View Full Version : How to turn the toes in
23rd Aug 2000, 07:21 PM
Hello everyone. I wonder if anyone can help me; I have a real problem keeping my toes turned in, and although I've been making an effort to sort it out, every time I think of something else my toes turn back out again, and my instructor points it out once again. (I hope she doesn't think I'm wilfully ignoring her! She probably feels like recording a looped tape!)
I found something in a book about this. It said that turned-out toes are a problem with the position of the hip and leg, not the toes themselves, which seems fair enough; but then it suggested grabbing your thigh muscle from behind and pulling it out and round, which I specifically remember Heather thought was a bad idea, so I am reluctant to try it. Can anyone suggest any exercises I could do, either on horseback or during the other 167 hours in the week, to get those toes in? Or some other exercise to help with the hip position? I'd be very grateful
23rd Aug 2000, 07:28 PM
You are quite right- pulling the thigh muscle round is the daftest thing to ask a rider to do! It forces the lower leg away.It really all depends on how tight your ankles are, and also your hip joints. Ligaments can be stretched but it takes time. Can you actually turn your toes in fairly easily, or do your ankles feel tight and stretched? Or as you say, when your mind wander, so do your toes! If so, it really just is a case of concentrating on the problem as much as your mind will allow!
25th Aug 2000, 05:58 PM
I have been riding for a year and a half and did not realize that you should ride "toes in". I try to keep my knees turned in but I thought toes should be turned out somehow, mainly because every time I see a picture of a rider going over a jump, it looks as if there toes are really pointing out. Can someone clear me up on this?
25th Aug 2000, 07:52 PM
I think that the reason why you should ride "toes in" is that it helps to keep the lower leg at the horse and makes "long legs" which is essential to give proper aids. Like Rebecca said this is mainly to do with the position of the hips. I don't know a whole lot about jumping, but I guess that the riders on TV have to press their knees together to stay on over those huge obstacles and that this drives their lower legs away. Might be a wrong idea though.
co in wyo
18th Sep 2000, 02:18 PM
I too had a toe out problem. I agree with Heather it has to do with tight hips and ankles. They are tight because the tendons and ligaments are tight. Warm up without stirrups helps to lengthen the ligaments. Then do some quadradept stretches. Bring your heel to your bum, leaving your seatbones on the saddle. Then push your pelvis forward to feel the stretch in your quad. Also lift both knees up as high as you can. No cheating by resting your feet on the side of the saddle. :o)

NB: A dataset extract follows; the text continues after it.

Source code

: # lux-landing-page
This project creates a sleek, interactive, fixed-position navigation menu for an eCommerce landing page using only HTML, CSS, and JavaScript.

And last but not least and the most important exercise...this is the one that truely turned my toes in...
The scissor exercise...it was suggested that I do 200 of these on every horse I rode. I was ridding 5 a day at that time.

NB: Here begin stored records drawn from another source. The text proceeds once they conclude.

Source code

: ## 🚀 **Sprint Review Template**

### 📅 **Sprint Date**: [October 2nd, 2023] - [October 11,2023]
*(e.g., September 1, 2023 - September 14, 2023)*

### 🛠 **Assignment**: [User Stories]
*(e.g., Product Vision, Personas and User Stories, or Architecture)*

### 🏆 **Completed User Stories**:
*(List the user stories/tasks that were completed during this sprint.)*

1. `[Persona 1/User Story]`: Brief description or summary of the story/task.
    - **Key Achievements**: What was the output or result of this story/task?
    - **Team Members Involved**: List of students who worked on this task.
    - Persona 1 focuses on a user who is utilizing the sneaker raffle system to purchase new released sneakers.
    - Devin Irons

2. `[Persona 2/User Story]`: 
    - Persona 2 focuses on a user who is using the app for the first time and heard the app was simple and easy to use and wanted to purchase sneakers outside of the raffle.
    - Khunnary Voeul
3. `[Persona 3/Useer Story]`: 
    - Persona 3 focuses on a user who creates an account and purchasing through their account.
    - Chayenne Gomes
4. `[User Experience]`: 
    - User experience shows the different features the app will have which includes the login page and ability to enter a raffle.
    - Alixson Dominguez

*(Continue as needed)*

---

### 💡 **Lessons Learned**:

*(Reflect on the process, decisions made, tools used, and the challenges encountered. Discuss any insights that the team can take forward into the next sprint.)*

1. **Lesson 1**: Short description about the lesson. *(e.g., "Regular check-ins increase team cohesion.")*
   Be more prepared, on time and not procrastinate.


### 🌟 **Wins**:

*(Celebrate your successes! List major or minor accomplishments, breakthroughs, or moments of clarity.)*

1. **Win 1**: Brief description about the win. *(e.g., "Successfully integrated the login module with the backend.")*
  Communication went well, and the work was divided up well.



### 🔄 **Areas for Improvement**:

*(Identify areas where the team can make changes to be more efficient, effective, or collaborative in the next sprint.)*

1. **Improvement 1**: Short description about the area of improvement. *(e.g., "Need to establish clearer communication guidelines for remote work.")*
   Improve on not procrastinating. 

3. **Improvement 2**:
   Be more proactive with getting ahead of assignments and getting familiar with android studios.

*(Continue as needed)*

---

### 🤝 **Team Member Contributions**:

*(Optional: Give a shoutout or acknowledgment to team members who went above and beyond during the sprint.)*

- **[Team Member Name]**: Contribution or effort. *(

Keeping your seatbones in the saddle with even weight on both, hold the pommel and kick back with one leg and forward with the other. Kick back from the hip joint not the knee. This does cause a cramp or two in the beginning. Imagine that you are trying to push the bone in your leg to the back of your thigh. Think toes in while doing this exercise. I got up to 60 per horse. I couldn't go 200...partly because my attention span isn't that long. But my toes now point forward. It is hard work...and I quit this exercise and then start again because it is an ongoing problem. Our outside thigh muscles are weak. The inside thigh muscle is strong, that is what turns the toes out. When you strengthen the outside muscle your whole hip turns in - not just your toes. This is a difficult exercise but it really does work. Good Luck.
18th Sep 2000, 05:35 PM
Watch yourself when you walk, do you walk with your feet in a straight line, or do you turn your toes out when you walk?
I've noticed that people who walk with their toes turned out, very often have problems with keeping them in when riding as well. If you do, try and make a consious effort to keep your feet straight, this should help to realign all the muscles in your legs. As a child, when I was sitting on the bus and my feet didn't touch the floor, I used to practise getting my feet and ankles into the correct riding position and pretend I was on a horse instead of a boring bus! I'm sure that heped me. (I still do that, but now it's on the chairs at work, everyone there thinks I'm mad!)